**What you are asked to do**
Write out the records that appear below, verbatim and complete, but without pictures.

**Saved data entries**
>>
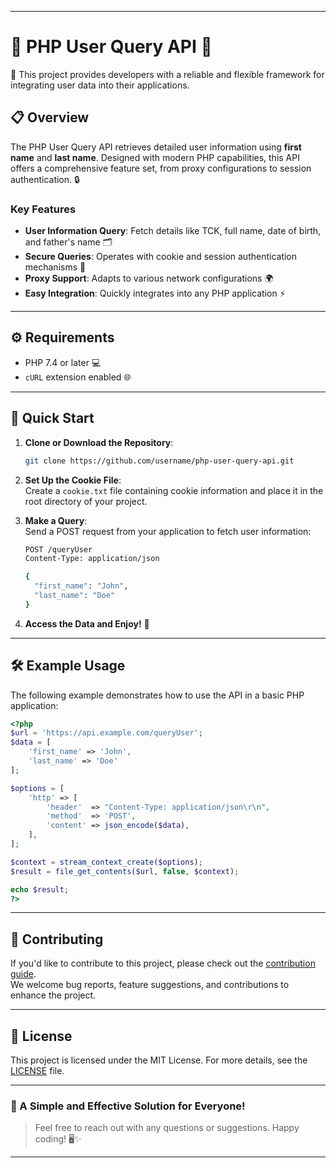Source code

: 

---

# 🌟 PHP User Query API 🌟  

🚀 This project provides developers with a reliable and flexible framework for integrating user data into their applications.  

## 📋 Overview  

The PHP User Query API retrieves detailed user information using **first name** and **last name**. Designed with modern PHP capabilities, this API offers a comprehensive feature set, from proxy configurations to session authentication. 🔒  

### Key Features  
- **User Information Query**: Fetch details like TCK, full name, date of birth, and father's name 🗂️  
- **Secure Queries**: Operates with cookie and session authentication mechanisms 🔑  
- **Proxy Support**: Adapts to various network configurations 🌍  
- **Easy Integration**: Quickly integrates into any PHP application ⚡  

---

## ⚙️ Requirements  
- PHP 7.4 or later 💻  
- `cURL` extension enabled 🌐  

---

## 🚀 Quick Start  

1. **Clone or Download the Repository**:  
   ```bash
   git clone https://github.com/username/php-user-query-api.git
   ```  

2. **Set Up the Cookie File**:  
   Create a `cookie.txt` file containing cookie information and place it in the root directory of your project.  

3. **Make a Query**:  
   Send a POST request from your application to fetch user information:  
   ```bash
   POST /queryUser
   Content-Type: application/json

   {
     "first_name": "John",
     "last_name": "Doe"
   }
   ```  

4. **Access the Data and Enjoy!** 🎉  

---

## 🛠️ Example Usage  

The following example demonstrates how to use the API in a basic PHP application:  

```php
<?php
$url = 'https://api.example.com/queryUser';
$data = [
    'first_name' => 'John',
    'last_name' => 'Doe'
];

$options = [
    'http' => [
        'header'  => "Content-Type: application/json\r\n",
        'method'  => 'POST',
        'content' => json_encode($data),
    ],
];

$context = stream_context_create($options);
$result = file_get_contents($url, false, $context);

echo $result;
?>
```  

---

## 💬 Contributing  

If you'd like to contribute to this project, please check out the [contribution guide](CONTRIBUTING.md).  
We welcome bug reports, feature suggestions, and contributions to enhance the project.  

---

## 📝 License  

This project is licensed under the MIT License. For more details, see the [LICENSE](LICENSE) file.  

---

### 🌟 A Simple and Effective Solution for Everyone!  

> Feel free to reach out with any questions or suggestions. Happy coding! 🖥️✨  

---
<<
**Completed task**
Source code

: 

---

# 🌟 PHP User Query API 🌟  

🚀 This project provides developers with a reliable and flexible framework for integrating user data into their applications.  

## 📋 Overview  

The PHP User Query API retrieves detailed user information using **first name** and **last name**. Designed with modern PHP capabilities, this API offers a comprehensive feature set, from proxy configurations to session authentication. 🔒  

### Key Features  
- **User Information Query**: Fetch details like TCK, full name, date of birth, and father's name 🗂️  
- **Secure Queries**: Operates with cookie and session authentication mechanisms 🔑  
- **Proxy Support**: Adapts to various network configurations 🌍  
- **Easy Integration**: Quickly integrates into any PHP application ⚡  

---

## ⚙️ Requirements  
- PHP 7.4 or later 💻  
- `cURL` extension enabled 🌐  

---

## 🚀 Quick Start  

1. **Clone or Download the Repository**:  
   ```bash
   git clone https://github.com/username/php-user-query-api.git
   ```  

2. **Set Up the Cookie File**:  
   Create a `cookie.txt` file containing cookie information and place it in the root directory of your project.  

3. **Make a Query**:  
   Send a POST request from your application to fetch user information:  
   ```bash
   POST /queryUser
   Content-Type: application/json

   {
     "first_name": "John",
     "last_name": "Doe"
   }
   ```  

4. **Access the Data and Enjoy!** 🎉  

---

## 🛠️ Example Usage  

The following example demonstrates how to use the API in a basic PHP application:  

```php
<?php
$url = 'https://api.example.com/queryUser';
$data = [
    'first_name' => 'John',
    'last_name' => 'Doe'
];

$options = [
    'http' => [
        'header'  => "Content-Type: application/json\r\n",
        'method'  => 'POST',
        'content' => json_encode($data),
    ],
];

$context = stream_context_create($options);
$result = file_get_contents($url, false, $context);

echo $result;
?>
```  

---

## 💬 Contributing  

If you'd like to contribute to this project, please check out the [contribution guide](CONTRIBUTING.md).  
We welcome bug reports, feature suggestions, and contributions to enhance the project.  

---

## 📝 License  

This project is licensed under the MIT License. For more details, see the [LICENSE](LICENSE) file.  

---

### 🌟 A Simple and Effective Solution for Everyone!  

> Feel free to reach out with any questions or suggestions. Happy coding! 🖥️✨  

---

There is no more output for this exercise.